Vincent K. McMahon, Executive Chairman of WWE, said the move was the best outcome for shareholders and stakeholders, creating a $21+ billion live sports and entertainment powerhouse with a collective fanbase of more than a billion people. The new company will be well positioned to maximize the value of their combined media rights, enhance sponsorship monetization, develop new forms of content and pursue strategic mergers and acquisitions to further bolster their strong stable of brands.
The new company will be led by Emanuel (CEO), McMahon (Executive Chairman of the Board), and Mark Shapiro (President and COO of both Endeavor and the new company).
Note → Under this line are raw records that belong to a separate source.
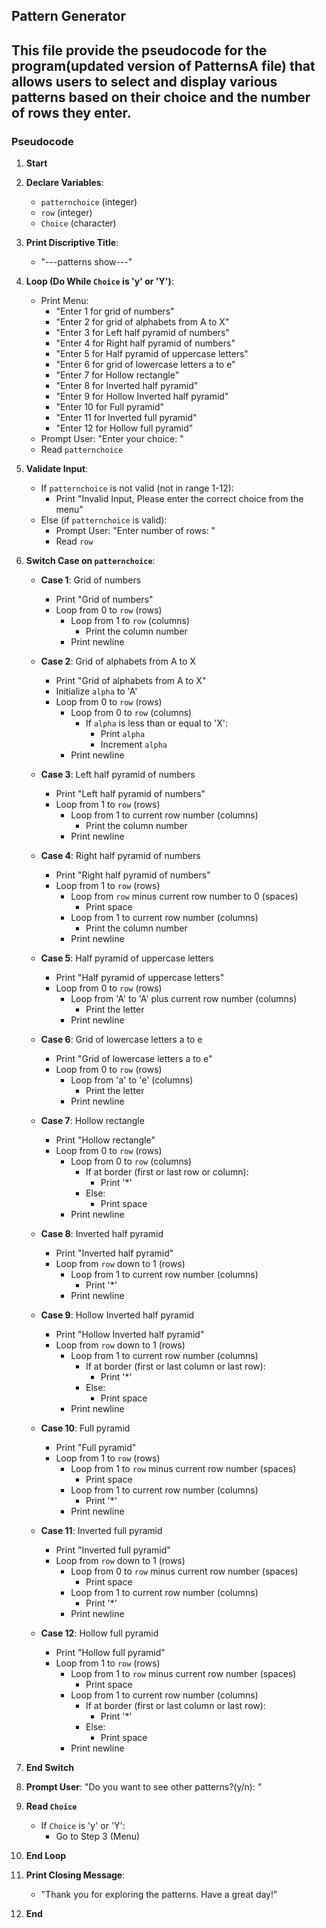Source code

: ## Pattern Generator
This file provide the pseudocode for the program(updated version of PatternsA file) that allows users to select and display various patterns based on their choice and the number of rows they enter.
--- 
### Pseudocode

1. **Start**
2. **Declare Variables**:
    - `patternchoice` (integer)
    - `row` (integer)
    - `Choice` (character)

3. **Print Discriptive Title**: 
    - "---patterns show---"

4. **Loop (Do While `Choice` is 'y' or 'Y')**:
    - Print Menu:
        - "Enter 1 for grid of numbers"
        - "Enter 2 for grid of alphabets from A to X"
        - "Enter 3 for Left half pyramid of numbers"
        - "Enter 4 for Right half pyramid of numbers"
        - "Enter 5 for Half pyramid of uppercase letters"
        - "Enter 6 for grid of lowercase letters a to e"
        - "Enter 7 for Hollow rectangle"
        - "Enter 8 for Inverted half pyramid"
        - "Enter 9 for Hollow Inverted half pyramid"
        - "Enter 10 for Full pyramid"
        - "Enter 11 for Inverted full pyramid"
        - "Enter 12 for Hollow full pyramid"
    - Prompt User: "Enter your choice: "
    - Read `patternchoice`

5. **Validate Input**:
    - If `patternchoice` is not valid (not in range 1-12):
        - Print "Invalid Input, Please enter the correct choice from the menu"
    - Else (if `patternchoice` is valid):
        - Prompt User: "Enter number of rows: "
        - Read `row`

6. **Switch Case on `patternchoice`**:
    - **Case 1**: Grid of numbers
        - Print "Grid of numbers"
        - Loop from 0 to `row` (rows)
            - Loop from 1 to `row` (columns)
                - Print the column number
            - Print newline

    - **Case 2**: Grid of alphabets from A to X
        - Print "Grid of alphabets from A to X"
        - Initialize `alpha` to 'A'
        - Loop from 0 to `row` (rows)
            - Loop from 0 to `row` (columns)
                - If `alpha` is less than or equal to 'X':
                    - Print `alpha`
                    - Increment `alpha`
            - Print newline

    - **Case 3**: Left half pyramid of numbers
        - Print "Left half pyramid of numbers"
        - Loop from 1 to `row` (rows)
            - Loop from 1 to current row number (columns)
                - Print the column number
            - Print newline

    - **Case 4**: Right half pyramid of numbers
        - Print "Right half pyramid of numbers"
        - Loop from 1 to `row` (rows)
            - Loop from `row` minus current row number to 0 (spaces)
                - Print space
            - Loop from 1 to current row number (columns)
                - Print the column number
            - Print newline

    - **Case 5**: Half pyramid of uppercase letters
        - Print "Half pyramid of uppercase letters"
        - Loop from 0 to `row` (rows)
            - Loop from 'A' to 'A' plus current row number (columns)
                - Print the letter
            - Print newline

    - **Case 6**: Grid of lowercase letters a to e
        - Print "Grid of lowercase letters a to e"
        - Loop from 0 to `row` (rows)
            - Loop from 'a' to 'e' (columns)
                - Print the letter
            - Print newline

    - **Case 7**: Hollow rectangle
        - Print "Hollow rectangle"
        - Loop from 0 to `row` (rows)
            - Loop from 0 to `row` (columns)
                - If at border (first or last row or column):
                    - Print '*'
                - Else:
                    - Print space
            - Print newline

    - **Case 8**: Inverted half pyramid
        - Print "Inverted half pyramid"
        - Loop from `row` down to 1 (rows)
            - Loop from 1 to current row number (columns)
                - Print '*'
            - Print newline

    - **Case 9**: Hollow Inverted half pyramid
        - Print "Hollow Inverted half pyramid"
        - Loop from `row` down to 1 (rows)
            - Loop from 1 to current row number (columns)
                - If at border (first or last column or last row):
                    - Print '*'
                - Else:
                    - Print space
            - Print newline

    - **Case 10**: Full pyramid
        - Print "Full pyramid"
        - Loop from 1 to `row` (rows)
            - Loop from 1 to `row` minus current row number (spaces)
                - Print space
            - Loop from 1 to current row number (columns)
                - Print '*'
            - Print newline

    - **Case 11**: Inverted full pyramid
        - Print "Inverted full pyramid"
        - Loop from `row` down to 1 (rows)
            - Loop from 0 to `row` minus current row number (spaces)
                - Print space
            - Loop from 1 to current row number (columns)
                - Print '*'
            - Print newline

    - **Case 12**: Hollow full pyramid
        - Print "Hollow full pyramid"
        - Loop from 1 to `row` (rows)
            - Loop from 1 to `row` minus current row number (spaces)
                - Print space
            - Loop from 1 to current row number (columns)
                - If at border (first or last column or last row):
                    - Print '*'
                - Else:
                    - Print space
            - Print newline

7. **End Switch**

8. **Prompt User**: "Do you want to see other patterns?(y/n): "
9. **Read `Choice`**
    - If `Choice` is 'y' or 'Y':
        - Go to Step 3 (Menu)

10. **End Loop**

11. **Print Closing Message**:
    - "Thank you for exploring the patterns. Have a great day!"

12. **End**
Dana White will continue in his role as President of UFC, while Nick Khan will serve as President of WWE. The board of directors will consist of 11 members appointed later, six by Endeavor and five by WWE.
The transaction values UFC at an enterprise value of $12.1 billion and WWE at an enterprise value of $9.3 billion. The transaction is subject to customary closing conditions, including receipt of regulatory approvals, and is expected to close in the second half of 2023.